17/05/2011
Michel Leiris, Quelques nuits sans nuit (récits de rêves)
16-17 mai 1944
Comme résistant, comme otage ou à tout autre titre je dois être exécuté, et cela donne lieu à une espèce de fiesta amicale. Je fais mes
adieux à Z…(1), très déchirants. Je dis adieu aussi à l’une de nos amies que j’aime beaucoup — Simone de Beauvoir — ou je la cherche pour lui dire adieu. Aucune garde autour de moi ; en apparence, je suis tout à fait libre. Devant mes amis massés en une double haie comme les spectateurs d’une arrivée de Tour de France, je passe accompagné de Z…, qui m’escorte comme si j’étais un enfant qu’il importe de rassurer. Arrivé à la paroi rocheuse très irrégulière et couverte d’aspérités qui est le mur des fusillades, je m’y adosse, avec Z… demeurée près de moi (à ma droite, je crois, et me pressant la main). Je m’y adosse de toutes mes forces, comme si j’essayais de m’y incruster, moins pour y disparaître que pour y puiser une rigidité non physique mais morale, c’est-à-dire du courage On entend des pas de chevaux et peut-être un bruit de troupe en marche. Soulevé par une terreur abjecte, je sens fondre mon désir de faire bonne figure. Puis la rage me prend et je dis à Z… que je ne me laisserai pas tuer comme cela. Je me précipite alors en courant et plonge tête baissée dans une allée en contrebas parallèle à la haie de nos amis spectateurs. La chute m’éveille, ou plutôt m’introduit dans un autre rêve où j’explique à quelqu’un ce moyen dont je dispose de mettre fin à mes rêves par une chute volontaire.

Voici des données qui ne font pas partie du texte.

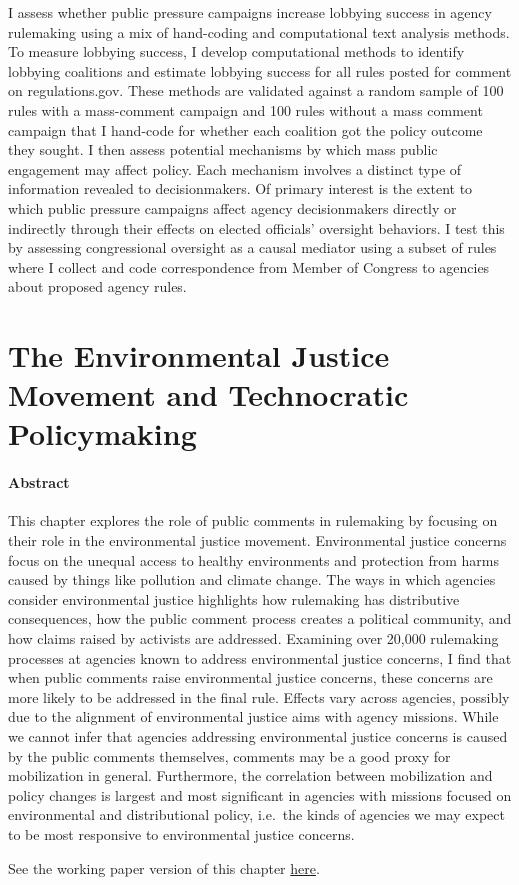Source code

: \documentclass[
]{book}
\begin{document}
I assess whether public pressure campaigns increase lobbying success in agency rulemaking using a mix of hand-coding and computational text analysis methods. To measure lobbying success, I develop computational methods to identify lobbying coalitions and estimate lobbying success for all rules posted for comment on regulations.gov. These methods are validated against a random sample of 100 rules with a mass-comment campaign and 100 rules without a mass comment campaign that I hand-code for whether each coalition got the policy outcome they sought. I then assess potential mechanisms by which mass public engagement may affect policy. Each mechanism involves a distinct type of information revealed to decisionmakers. Of primary interest is the extent to which public pressure campaigns affect agency decisionmakers directly or indirectly through their effects on elected officials' oversight behaviors. I test this by assessing congressional oversight as a causal mediator using a subset of rules where I collect and code correspondence from Member of Congress to agencies about proposed agency rules.

\hypertarget{the-environmental-justice-movement-and-technocratic-policymaking}{%
\chapter{The Environmental Justice Movement and Technocratic Policymaking}\label{the-environmental-justice-movement-and-technocratic-policymaking}}

\hypertarget{abstract-4}{%
\subsubsection*{Abstract}\label{abstract-4}}

This chapter explores the role of public comments in rulemaking by focusing on their role in the environmental justice movement. Environmental justice concerns focus on the unequal access to healthy environments and protection from harms caused by things like pollution and climate change. The ways in which agencies consider environmental justice highlights how rulemaking has distributive consequences, how the public comment process creates a political community, and how claims raised by activists are addressed. Examining over 20,000 rulemaking processes at agencies known to address environmental justice concerns, I find that when public comments raise environmental justice concerns, these concerns are more likely to be addressed in the final rule. Effects vary across agencies, possibly due to the alignment of environmental justice aims with agency missions. While we cannot infer that agencies addressing environmental justice concerns is caused by the public comments themselves, comments may be a good proxy for mobilization in general. Furthermore, the correlation between mobilization and policy changes is largest and most significant in agencies with missions focused on environmental and distributional policy, i.e.~the kinds of agencies we may expect to be most responsive to environmental justice concerns.

See the working paper version of this chapter \href{https://judgelord.github.io/research/ej/}{here}.

  
\end{document}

Toujours endormi, je repasse ce rêve dans mon esprit et j’en refais certaines parties, avec d’autres détails. Dans cette seconde version intervient, notamment, un rectangle de papier blanc qu’on donne à ceux qui vont être mis à mort. Il leur est permis d’y inscrire leurs dernières paroles et au moment de l’exécution il sera collé, non sur leurs yeux, mais sur leur bouche à la manière d’un bâillon.
Michel Leiris, Nuits sans nuit et quelques jours sans jour, Gallimard, 1961, p. 162-163.